Task instructions: Some entries follow. Reproduce exactly the lines starting at the one with "Team @ Enactus KIIT" and stopping after the one with "This project is".

Material supplied:

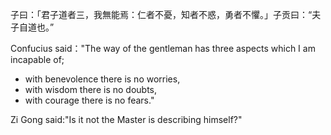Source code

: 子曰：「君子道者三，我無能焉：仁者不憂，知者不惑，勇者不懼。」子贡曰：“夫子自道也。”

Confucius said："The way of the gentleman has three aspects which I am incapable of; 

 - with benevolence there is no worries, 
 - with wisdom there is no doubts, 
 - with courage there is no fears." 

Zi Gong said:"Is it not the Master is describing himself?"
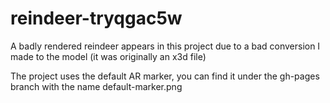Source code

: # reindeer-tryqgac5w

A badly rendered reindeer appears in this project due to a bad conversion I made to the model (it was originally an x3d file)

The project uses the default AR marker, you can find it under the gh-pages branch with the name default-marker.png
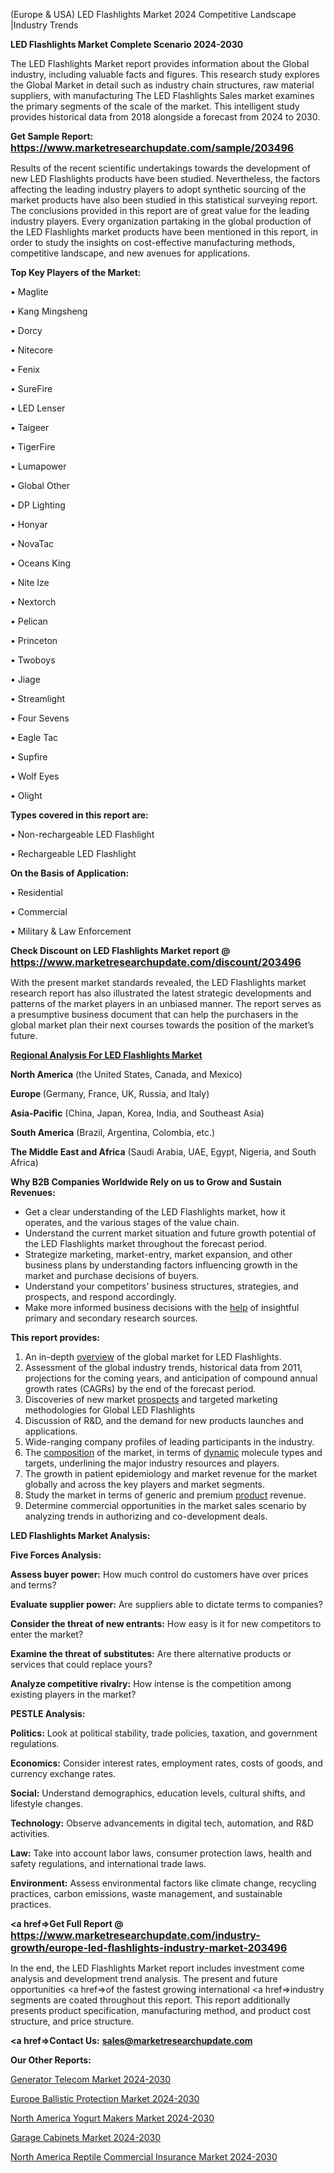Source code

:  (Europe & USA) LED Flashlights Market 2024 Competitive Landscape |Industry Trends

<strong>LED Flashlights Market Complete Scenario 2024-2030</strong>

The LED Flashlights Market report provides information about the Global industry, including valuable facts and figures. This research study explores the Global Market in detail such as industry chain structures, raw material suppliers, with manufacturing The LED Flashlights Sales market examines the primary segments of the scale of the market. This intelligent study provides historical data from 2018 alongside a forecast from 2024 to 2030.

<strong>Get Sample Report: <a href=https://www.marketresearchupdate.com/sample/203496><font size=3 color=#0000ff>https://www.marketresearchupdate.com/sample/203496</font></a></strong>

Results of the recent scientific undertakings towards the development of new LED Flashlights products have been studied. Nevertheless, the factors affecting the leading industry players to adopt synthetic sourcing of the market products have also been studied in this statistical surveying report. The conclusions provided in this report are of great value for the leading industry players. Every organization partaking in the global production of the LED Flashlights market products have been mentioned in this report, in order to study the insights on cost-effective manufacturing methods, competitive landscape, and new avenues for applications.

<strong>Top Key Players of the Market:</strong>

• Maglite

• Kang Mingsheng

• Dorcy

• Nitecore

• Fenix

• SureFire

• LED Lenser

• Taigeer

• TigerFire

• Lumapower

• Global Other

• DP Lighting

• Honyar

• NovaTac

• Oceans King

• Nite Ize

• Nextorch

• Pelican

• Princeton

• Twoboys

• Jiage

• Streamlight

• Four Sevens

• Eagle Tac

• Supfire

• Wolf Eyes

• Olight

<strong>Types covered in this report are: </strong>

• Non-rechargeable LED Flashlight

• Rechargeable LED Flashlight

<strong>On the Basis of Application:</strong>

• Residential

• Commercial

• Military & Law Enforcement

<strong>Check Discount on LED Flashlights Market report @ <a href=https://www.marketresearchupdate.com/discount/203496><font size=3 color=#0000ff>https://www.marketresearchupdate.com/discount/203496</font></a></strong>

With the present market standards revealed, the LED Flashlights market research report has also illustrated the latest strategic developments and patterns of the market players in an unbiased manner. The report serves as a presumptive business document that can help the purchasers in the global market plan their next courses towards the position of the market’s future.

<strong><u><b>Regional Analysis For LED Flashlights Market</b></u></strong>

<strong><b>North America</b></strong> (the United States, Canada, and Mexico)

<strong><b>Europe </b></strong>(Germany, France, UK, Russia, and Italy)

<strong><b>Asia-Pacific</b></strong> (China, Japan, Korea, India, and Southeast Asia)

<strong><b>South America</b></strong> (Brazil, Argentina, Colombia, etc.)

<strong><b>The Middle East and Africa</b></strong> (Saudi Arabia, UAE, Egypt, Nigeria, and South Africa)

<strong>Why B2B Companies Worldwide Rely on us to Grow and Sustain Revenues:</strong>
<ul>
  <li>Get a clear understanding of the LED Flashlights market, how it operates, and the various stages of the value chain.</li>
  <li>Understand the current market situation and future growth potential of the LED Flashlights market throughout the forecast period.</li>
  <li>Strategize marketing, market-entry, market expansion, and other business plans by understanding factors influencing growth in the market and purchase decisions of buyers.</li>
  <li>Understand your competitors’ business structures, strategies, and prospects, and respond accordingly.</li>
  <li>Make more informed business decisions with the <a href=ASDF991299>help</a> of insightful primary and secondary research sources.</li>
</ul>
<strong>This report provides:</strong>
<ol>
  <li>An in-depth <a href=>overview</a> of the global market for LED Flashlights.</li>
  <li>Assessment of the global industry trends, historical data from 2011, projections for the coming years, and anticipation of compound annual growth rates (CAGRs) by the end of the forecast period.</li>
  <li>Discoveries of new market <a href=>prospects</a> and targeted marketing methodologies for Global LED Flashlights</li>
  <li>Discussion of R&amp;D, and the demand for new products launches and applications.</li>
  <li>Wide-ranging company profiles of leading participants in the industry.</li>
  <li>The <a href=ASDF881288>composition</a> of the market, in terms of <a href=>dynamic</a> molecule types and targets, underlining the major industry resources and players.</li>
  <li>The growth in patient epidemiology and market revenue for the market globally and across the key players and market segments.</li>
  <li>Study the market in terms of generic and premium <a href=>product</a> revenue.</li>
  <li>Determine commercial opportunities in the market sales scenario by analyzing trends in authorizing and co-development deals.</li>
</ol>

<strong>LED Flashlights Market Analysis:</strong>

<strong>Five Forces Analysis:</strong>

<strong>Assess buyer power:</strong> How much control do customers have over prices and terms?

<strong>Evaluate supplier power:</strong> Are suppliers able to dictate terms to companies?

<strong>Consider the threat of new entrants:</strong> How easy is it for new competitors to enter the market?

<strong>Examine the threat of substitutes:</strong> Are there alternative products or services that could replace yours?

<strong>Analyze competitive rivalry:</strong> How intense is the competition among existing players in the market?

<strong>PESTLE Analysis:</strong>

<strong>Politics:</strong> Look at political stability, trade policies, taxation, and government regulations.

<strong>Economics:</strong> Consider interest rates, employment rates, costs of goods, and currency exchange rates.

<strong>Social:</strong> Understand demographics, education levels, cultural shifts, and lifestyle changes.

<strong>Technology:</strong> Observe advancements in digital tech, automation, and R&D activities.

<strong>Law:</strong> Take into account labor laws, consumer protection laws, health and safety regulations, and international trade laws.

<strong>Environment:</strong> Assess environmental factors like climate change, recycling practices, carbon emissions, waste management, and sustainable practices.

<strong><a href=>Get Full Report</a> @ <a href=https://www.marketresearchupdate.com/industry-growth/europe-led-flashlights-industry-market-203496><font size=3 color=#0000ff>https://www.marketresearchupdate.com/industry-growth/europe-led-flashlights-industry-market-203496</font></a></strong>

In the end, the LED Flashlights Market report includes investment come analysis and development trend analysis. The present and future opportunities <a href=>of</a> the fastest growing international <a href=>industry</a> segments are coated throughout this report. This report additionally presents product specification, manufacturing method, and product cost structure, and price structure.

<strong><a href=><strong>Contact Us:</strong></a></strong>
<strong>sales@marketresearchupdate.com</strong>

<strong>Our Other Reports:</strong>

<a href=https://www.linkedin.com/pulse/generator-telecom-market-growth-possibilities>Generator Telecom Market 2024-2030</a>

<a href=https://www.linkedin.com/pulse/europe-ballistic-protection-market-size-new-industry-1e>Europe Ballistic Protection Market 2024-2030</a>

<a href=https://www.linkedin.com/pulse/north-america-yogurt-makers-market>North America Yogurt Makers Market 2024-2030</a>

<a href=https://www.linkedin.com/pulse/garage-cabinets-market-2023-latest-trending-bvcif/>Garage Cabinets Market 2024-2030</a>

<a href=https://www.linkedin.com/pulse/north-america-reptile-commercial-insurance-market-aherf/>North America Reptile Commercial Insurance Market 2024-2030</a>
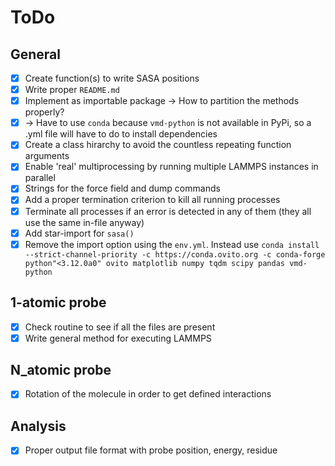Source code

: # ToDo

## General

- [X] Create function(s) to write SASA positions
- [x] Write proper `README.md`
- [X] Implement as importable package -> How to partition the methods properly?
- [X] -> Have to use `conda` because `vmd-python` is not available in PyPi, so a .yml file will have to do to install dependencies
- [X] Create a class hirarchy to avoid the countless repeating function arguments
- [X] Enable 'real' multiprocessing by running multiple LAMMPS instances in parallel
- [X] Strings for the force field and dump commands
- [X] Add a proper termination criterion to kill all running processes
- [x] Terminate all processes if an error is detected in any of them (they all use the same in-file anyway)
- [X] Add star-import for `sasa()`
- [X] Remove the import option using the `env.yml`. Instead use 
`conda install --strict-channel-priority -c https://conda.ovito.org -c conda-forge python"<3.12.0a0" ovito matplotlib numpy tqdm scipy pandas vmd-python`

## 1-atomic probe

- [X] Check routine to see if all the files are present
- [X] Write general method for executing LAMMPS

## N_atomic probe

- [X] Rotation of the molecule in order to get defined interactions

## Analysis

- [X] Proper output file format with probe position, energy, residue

...

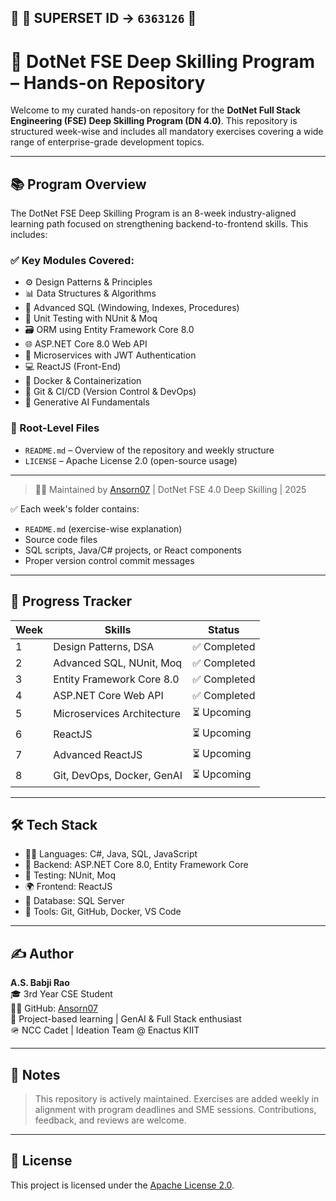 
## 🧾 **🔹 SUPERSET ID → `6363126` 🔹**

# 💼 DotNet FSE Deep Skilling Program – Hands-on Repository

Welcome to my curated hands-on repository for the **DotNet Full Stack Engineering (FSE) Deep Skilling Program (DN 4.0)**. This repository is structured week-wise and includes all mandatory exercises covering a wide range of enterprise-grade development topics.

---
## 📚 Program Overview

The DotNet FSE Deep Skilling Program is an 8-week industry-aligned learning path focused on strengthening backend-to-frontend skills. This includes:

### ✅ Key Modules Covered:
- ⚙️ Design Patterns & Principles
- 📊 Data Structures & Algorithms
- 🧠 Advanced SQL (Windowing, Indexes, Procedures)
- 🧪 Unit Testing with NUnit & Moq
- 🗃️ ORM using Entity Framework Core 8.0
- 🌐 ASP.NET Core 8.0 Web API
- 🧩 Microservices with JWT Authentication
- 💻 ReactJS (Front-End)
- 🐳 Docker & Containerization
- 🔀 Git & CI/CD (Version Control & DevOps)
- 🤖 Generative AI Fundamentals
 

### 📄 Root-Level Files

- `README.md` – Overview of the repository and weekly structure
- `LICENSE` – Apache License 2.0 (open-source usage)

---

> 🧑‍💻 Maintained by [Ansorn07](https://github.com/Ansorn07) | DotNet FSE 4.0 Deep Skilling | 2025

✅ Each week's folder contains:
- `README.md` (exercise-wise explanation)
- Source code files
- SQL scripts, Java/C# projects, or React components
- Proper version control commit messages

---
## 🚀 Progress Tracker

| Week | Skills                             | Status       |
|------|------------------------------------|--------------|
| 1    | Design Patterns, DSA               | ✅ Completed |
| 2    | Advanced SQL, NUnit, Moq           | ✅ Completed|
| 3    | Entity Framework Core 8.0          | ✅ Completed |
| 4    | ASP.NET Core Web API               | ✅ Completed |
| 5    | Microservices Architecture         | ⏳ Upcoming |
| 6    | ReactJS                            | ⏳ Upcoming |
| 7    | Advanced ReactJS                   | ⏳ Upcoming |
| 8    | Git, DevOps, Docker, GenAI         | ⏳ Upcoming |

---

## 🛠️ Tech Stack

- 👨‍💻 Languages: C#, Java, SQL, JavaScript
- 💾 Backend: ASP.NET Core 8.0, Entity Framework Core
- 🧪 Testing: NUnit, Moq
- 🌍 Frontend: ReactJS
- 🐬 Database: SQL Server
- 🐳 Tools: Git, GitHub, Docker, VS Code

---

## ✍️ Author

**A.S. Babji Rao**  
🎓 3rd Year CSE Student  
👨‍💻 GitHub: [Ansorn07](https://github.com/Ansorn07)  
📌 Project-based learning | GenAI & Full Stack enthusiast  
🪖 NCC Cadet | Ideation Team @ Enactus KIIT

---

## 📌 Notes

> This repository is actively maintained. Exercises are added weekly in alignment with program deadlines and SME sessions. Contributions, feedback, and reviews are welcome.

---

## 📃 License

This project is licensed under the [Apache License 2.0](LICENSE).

Solution to this task:
🪖 NCC Cadet | Ideation Team @ Enactus KIIT

---

## 📌 Notes

> This repository is actively maintained. Exercises are added weekly in alignment with program deadlines and SME sessions. Contributions, feedback, and reviews are welcome.

---

## 📃 License

This project is licensed under the [Apache License 2.0](LICENSE).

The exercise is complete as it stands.